Please copy every line from the following entries in which the word "mysql" appears.

(MATERIAL PROVIDED Opens)

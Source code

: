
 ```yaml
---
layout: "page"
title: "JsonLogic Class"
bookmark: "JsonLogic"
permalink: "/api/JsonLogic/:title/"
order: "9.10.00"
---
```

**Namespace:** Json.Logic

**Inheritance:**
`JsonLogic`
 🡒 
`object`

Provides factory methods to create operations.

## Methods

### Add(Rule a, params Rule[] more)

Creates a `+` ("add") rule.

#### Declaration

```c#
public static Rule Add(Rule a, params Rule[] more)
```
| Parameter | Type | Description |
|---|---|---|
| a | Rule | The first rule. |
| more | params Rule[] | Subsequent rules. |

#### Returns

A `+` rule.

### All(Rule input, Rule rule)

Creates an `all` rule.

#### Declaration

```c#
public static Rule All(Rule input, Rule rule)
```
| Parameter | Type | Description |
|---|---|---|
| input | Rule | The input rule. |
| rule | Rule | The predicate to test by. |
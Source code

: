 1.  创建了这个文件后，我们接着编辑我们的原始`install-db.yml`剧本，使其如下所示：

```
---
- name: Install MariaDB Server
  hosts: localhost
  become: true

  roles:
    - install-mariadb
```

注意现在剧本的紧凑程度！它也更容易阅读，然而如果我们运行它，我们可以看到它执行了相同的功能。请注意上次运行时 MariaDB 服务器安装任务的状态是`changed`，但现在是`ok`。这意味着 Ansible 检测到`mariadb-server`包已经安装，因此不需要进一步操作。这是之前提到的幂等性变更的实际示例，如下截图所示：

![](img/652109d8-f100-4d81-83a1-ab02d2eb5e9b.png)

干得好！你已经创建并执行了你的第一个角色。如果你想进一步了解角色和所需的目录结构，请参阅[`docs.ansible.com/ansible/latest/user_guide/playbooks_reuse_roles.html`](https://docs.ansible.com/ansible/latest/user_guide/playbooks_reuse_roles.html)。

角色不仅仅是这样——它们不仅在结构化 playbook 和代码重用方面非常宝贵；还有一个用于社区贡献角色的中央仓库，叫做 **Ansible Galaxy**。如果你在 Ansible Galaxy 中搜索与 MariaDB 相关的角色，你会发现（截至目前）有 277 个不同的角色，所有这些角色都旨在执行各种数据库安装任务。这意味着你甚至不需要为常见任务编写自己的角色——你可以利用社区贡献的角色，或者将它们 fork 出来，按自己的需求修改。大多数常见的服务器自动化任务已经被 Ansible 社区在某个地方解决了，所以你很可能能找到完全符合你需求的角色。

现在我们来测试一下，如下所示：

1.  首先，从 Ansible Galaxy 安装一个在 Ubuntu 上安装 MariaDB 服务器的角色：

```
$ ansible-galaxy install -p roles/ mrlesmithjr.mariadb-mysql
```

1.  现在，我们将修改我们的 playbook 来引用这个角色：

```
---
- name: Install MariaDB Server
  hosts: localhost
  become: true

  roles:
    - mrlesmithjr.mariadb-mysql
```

(MATERIAL PROVIDED Closes)

* _TASK ANSWER_
$ ansible-galaxy install -p roles/ mrlesmithjr.mariadb-mysql
    - mrlesmithjr.mariadb-mysql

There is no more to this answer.